- Chahar Barreh Location within Iran
- Coordinates: 33°58′57″N 48°35′43″E﻿ / ﻿33.98250°N 48.59528°E
- Country: Iran
- Province: Lorestan
- County: Borujerd
- District: Oshtorinan
- Rural District: Gudarzi

Population (2016)
- • Total: 1,052
- Time zone: UTC+3:30 (IRST)

= Chahar Barreh =

Village in Lorestan province, Iran

Chahar Barreh (چهاربره) (Note: Also romanized as Chahār Bareh, Chahār Barreh, and Chahār Borah; also known as Chehār Būrreh) is a village in Gudarzi Rural District of Oshtorinan District (Note: Formerly Ashtad District) in Borujerd County, Lorestan province, Iran.

==Demographics==
===Population===
At the time of the 2006 National Census, the village's population was 1,065 in 290 households.
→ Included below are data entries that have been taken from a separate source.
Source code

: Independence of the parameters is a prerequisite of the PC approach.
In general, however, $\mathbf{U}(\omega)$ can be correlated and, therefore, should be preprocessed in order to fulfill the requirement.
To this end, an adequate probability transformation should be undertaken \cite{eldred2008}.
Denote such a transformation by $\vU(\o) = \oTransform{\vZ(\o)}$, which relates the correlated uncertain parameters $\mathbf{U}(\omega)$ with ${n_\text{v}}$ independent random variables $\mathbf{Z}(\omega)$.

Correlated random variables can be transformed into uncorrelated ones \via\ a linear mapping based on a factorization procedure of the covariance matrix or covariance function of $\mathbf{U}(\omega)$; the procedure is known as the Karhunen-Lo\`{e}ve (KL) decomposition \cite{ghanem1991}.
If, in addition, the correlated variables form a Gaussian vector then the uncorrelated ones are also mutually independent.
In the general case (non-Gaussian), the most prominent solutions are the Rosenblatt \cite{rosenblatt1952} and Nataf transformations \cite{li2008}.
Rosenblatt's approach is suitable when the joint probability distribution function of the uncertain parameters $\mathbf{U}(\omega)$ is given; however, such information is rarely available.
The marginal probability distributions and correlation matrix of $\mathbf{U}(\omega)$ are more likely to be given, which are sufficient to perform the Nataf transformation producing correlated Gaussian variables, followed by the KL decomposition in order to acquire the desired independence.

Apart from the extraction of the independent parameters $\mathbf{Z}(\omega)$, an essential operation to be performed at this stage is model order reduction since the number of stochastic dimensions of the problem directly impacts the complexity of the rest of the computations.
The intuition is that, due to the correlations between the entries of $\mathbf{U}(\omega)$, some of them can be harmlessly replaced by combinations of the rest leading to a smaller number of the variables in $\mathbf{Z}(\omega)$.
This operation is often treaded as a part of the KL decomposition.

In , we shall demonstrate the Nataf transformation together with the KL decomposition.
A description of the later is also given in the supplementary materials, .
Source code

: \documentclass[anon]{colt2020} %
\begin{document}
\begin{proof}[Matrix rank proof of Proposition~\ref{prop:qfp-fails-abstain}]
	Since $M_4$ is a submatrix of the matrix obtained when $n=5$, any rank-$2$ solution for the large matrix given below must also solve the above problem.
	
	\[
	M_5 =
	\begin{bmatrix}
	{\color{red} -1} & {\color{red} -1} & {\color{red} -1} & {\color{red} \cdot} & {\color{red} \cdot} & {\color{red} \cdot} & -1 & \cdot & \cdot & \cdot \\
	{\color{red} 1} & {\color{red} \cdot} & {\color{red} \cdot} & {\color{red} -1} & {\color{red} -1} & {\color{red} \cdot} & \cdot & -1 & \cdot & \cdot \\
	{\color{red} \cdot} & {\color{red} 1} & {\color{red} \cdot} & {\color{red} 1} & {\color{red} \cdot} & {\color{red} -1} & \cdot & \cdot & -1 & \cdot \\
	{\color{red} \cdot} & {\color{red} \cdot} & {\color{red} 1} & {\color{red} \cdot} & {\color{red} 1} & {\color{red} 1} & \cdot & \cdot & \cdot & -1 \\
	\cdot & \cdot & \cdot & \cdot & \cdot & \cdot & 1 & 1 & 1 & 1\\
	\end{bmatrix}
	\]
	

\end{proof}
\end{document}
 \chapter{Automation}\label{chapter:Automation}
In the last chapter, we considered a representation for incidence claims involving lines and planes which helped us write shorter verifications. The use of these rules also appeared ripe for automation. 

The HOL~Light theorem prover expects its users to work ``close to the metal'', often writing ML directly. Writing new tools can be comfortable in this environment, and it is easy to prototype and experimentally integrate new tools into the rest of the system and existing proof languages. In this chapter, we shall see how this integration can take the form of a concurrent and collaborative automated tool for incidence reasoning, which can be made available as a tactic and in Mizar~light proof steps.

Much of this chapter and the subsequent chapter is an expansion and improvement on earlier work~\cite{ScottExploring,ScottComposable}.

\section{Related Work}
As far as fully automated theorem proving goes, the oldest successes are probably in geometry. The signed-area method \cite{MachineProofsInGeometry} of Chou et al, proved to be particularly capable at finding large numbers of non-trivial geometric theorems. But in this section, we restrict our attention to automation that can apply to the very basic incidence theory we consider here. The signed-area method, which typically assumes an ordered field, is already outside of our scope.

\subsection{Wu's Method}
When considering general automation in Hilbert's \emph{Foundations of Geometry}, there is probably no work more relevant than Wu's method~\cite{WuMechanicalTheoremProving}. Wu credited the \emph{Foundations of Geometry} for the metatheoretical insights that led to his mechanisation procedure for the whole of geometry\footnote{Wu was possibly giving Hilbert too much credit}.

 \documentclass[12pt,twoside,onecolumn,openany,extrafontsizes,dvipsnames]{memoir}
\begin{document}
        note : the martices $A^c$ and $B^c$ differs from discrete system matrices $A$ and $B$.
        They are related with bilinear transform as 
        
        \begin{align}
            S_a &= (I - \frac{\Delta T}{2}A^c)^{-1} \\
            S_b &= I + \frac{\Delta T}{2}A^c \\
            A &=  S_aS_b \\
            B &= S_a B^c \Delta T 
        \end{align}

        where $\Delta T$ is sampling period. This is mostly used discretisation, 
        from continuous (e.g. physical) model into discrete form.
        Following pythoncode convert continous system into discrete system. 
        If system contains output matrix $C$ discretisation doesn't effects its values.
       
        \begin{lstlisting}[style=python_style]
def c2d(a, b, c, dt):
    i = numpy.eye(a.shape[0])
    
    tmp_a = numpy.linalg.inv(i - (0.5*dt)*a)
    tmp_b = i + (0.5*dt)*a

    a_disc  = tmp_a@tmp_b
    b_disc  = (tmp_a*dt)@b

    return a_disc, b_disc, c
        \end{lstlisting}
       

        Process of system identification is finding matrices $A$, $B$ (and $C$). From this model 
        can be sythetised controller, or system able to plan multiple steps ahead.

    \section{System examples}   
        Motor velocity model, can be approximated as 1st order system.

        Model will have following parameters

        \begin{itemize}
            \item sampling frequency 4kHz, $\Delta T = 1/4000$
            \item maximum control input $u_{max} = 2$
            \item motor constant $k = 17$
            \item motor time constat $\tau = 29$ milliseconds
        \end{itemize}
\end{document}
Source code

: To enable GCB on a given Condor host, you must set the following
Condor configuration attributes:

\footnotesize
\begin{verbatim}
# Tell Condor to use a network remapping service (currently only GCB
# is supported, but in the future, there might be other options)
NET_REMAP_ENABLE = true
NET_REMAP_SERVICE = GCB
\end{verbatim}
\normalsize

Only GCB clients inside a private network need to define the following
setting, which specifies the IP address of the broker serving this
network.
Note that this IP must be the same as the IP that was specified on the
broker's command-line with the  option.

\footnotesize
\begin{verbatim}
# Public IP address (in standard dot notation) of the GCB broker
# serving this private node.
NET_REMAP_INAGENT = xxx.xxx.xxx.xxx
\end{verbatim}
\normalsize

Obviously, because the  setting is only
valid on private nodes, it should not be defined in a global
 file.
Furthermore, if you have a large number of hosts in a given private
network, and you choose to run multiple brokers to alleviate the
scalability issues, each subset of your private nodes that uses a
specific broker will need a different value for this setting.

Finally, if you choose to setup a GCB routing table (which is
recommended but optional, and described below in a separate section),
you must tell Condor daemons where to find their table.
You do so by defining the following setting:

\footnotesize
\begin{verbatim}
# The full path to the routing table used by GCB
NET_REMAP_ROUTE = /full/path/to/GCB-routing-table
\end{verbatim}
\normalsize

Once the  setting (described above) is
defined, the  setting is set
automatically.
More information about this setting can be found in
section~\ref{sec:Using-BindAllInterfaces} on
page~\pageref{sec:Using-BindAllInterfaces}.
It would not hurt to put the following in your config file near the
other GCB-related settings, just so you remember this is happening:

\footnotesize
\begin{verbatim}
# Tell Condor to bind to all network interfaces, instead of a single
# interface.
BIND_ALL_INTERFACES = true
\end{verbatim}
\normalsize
The following census in 2011 counted 1,030 people in 302 households. The 2016 census measured the population of the village as 1,052 people in 320 households.

==Notable people==
- Mahmoud Saremi, Iranian reporter, was born in Chahar Barreh; his killing by the Taliban is marked annually as Reporters' Day in Iran.